Learning to deploy pre-trained model onto AWS Sagemaker
Deep learning algorithms have proven being effective in tackling complex challenges. As engineers, we are increasingly focused on integrating these models into production systems. Often, we need to build intelligent AI systems accessible from any location and client platform. A cloud-based approach, compared to on-premise solutions, is designed to facilitate exactly this kind of flexibility.
Currently, AWS is the largest provider of cloud service solutions. As a complete beginner in cloud systems, I decided to start my journey here. With my background in computer vision, I was particularly interested in finding a straightforward way to deploy a pre-trained image segmentation model on SageMaker. In today’s post (consisting of two parts), I’ll outline a simple pipeline that shows how I set up a SageMaker endpoint and used it to generate a mask for a query image, as illustrated below:
Note
I mostly referred to this tutorial notebook, excluding the finetuning part. After trying to replicate it locally, I kept receiving ClientError: An error occurred (404) when calling the HeadObject operation: Not Found
. This bug is also reported in Issue #4478, and hope it will be resolved soon. Anyway, I found a walkaround for this issue by creating model, sagemaker.model Model
, and endpoint sagemaker.model Model.deploy
, using AWS console.
Part 1. Create endpoint
In this section, we will review the instructions on how to create a model and configure the endpoint to handle queries.
1) Visit the GluonCV DeepLab Semantic Segmentation page. This model generates a mask that describes the category for each pixel in the input image, as outlined in the product overview. The model is free; you only need to pay for the cost of the running endpoint, which may vary depending on the region. Additionally, there are many other available models in the AWS Marketplace.
2) After reviewing basic information, press Continue to subscribe and then Continue to configuration
3) On the configuration page, there are three “Available launch methods” for interacting with the model. I personally prefer the “SageMaker console” due to its simplicity. After confirming the region and the “Amazon SageMaker options,” we can proceed by selecting View in Amazon SageMaker.
4) We will then be redirected to the pages related to creating a model. In the required fields, provide a “Model name” (this can be any name) and an “IAM role” (not to be confused with an IAM user). For more information on IAM roles, refer to this essential reading. You can leave the default settings for the remaining fields and click Next.

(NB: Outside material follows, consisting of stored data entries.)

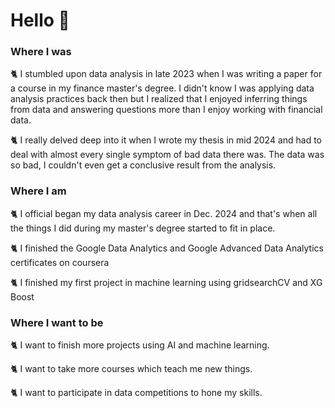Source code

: # Hello 👋

### Where I was

🐈 I stumbled upon data analysis in late 2023 when I was writing a paper for a course in my finance master's degree. I didn't know I was applying data analysis practices back then but I realized that I enjoyed inferring things from data and answering questions more than I enjoy working with financial data.

🐈 I really delved deep into it when I wrote my thesis in mid 2024 and had to deal with almost every single symptom of bad data there was. The data was so bad, I couldn't even get a conclusive result from the analysis.

### Where I am

🐈 I official began my data analysis career in Dec. 2024 and that's when all the things I did during my master's degree started to fit in place.

🐈 I finished the Google Data Analytics and Google Advanced Data Analytics certificates on coursera

🐈 I finished my first project in machine learning using gridsearchCV and XG Boost

### Where I want to be

🐈 I want to finish more projects using AI and machine learning.

🐈 I want to take more courses which teach me new things.

🐈 I want to participate in data competitions to hone my skills.

<!--
**Naddour98/Naddour98** is a ✨ _special_ ✨ repository because its `README.md` (this file) appears on your GitHub profile.

Here are some ideas to get you started:

- 🔭 I’m currently working on ...
- 🌱 I’m currently learning ...
- 👯 I’m looking to collaborate on ...
- 🤔 I’m looking for help with ...
- 💬 Ask me about ...
- 📫 How to reach me: ...
- 😄 Pronouns: ...
- ⚡ Fun fact: ...

-->



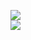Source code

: [![](https://img.shields.io/badge/Made%20With-Github%20Spray-lightgrey.svg?style=for-the-badge&logo=github)](https://github.com/Annihil/github-spray#339)  
[![](https://i.imgur.com/2DrTn0Z.gif)](https://github.com/Annihil/github-spray)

5) On the next page, enter an “Endpoint name” (this can be any name). This page will also prompt you to enter an “Endpoint configuration”. If no endpoint configurations exist, you can create a new one by clicking Create endpoint configuration. After the endpoint configuration is created, click Submit.
A few minutes later, endpoint will be created and ready for service. This can be confirmed from the “Inference” → “Endpoints” tab of “Amazon SageMaker” menu.
Part 2. Invoke endpoint
In this section, we will send a query using the SageMaker API and process the response from the endpoint.
1) First, let’s download a sample image from Amazon S3 to a local directory using the AWS SDK for Python (Boto3).
import sagemaker, boto3
from PIL import Image
def get_image():
aws_region = "us-east-1"
jumpstart_assets_s3_bucket = f"jumpstart-cache-prod-{aws_region}"
pedestrian_img_key_prefix = "inference-notebook-assets"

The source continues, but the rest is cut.